Meet the Brewer: Battered Boar Brewing Company

Meet the Brewer: Battered Boar Brewing Company
Garett Fisbeck
Mike Sandefur poses for a photo at Battered Boar Brewing Company, Monday, June 5, 2017.

Editor’s note: As part of our continuing coverage of Oklahoma craft beer, Oklahoma Gazette presents “Meet the brewer,” a monthly feature profiling beermakers.

Mike Sandefur is a natural raconteur. A man with both a past and a beard that are long and varied, he is something akin to a giant treasury of entertaining stories. Follow any one of them and you’ll soon arrive at one of Edmond’s Battered Boar Brewing Company’s signature beers.

Even the brewery’s name begins with a thrilling tale.

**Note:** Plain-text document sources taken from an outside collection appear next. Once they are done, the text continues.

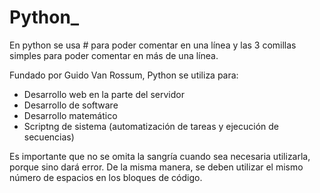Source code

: # Python_

En python se usa # para poder comentar en una línea y las 3 comillas simples para poder comentar en más de una línea.

Fundado por Guido Van Rossum, Python se utiliza para:
- Desarrollo web en la parte del servidor
- Desarrollo de software
- Desarrollo matemático
- Scriptng de sistema (automatización de tareas y ejecución de secuencias)

Es importante que no se omita la sangría cuando sea necesaria utilizarla, porque sino dará error. De la misma manera, se deben utilizar el mismo número de espacios en los bloques de código.
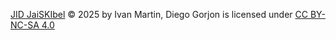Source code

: [JID JaiSKIbel](https://github.com/ivanm06/retoeval2) © 2025 by Ivan Martin, Diego Gorjon is licensed under [CC BY-NC-SA 4.0](https://creativecommons.org/licenses/by-nc-sa/4.0/)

“It is an unusual name,” Sandefur said. “In 1998, I killed a 400-pound Russian boar with a knife. Don’t worry; he was trying to kill me, too.”

Not only did the boar give its name to the brewery, it gave its head to the taproom, 14700 Metro Plaza Blvd., Suite E, in Edmond that is under construction.

Sharp stuff

Sandefur is an imposing figure well before he begins telling you about knife fighting.

The big man can look deadly serious when he wants to. Were Sandefur just a giant, he’d be scary enough, but it only takes a short conversation before you realize the sharpest blade in his repertoire is his keen mind.

In the past, he has held several jobs, including more than a decade teaching law enforcement and military personnel about close-quarter knife fighting. Since 2009, he has been dedicating his brains to a different kind of pursuit: brewing amazing beers.

That’s its own story. Sandefur was teaching knife combat when one of his students came to him looking for inspiration.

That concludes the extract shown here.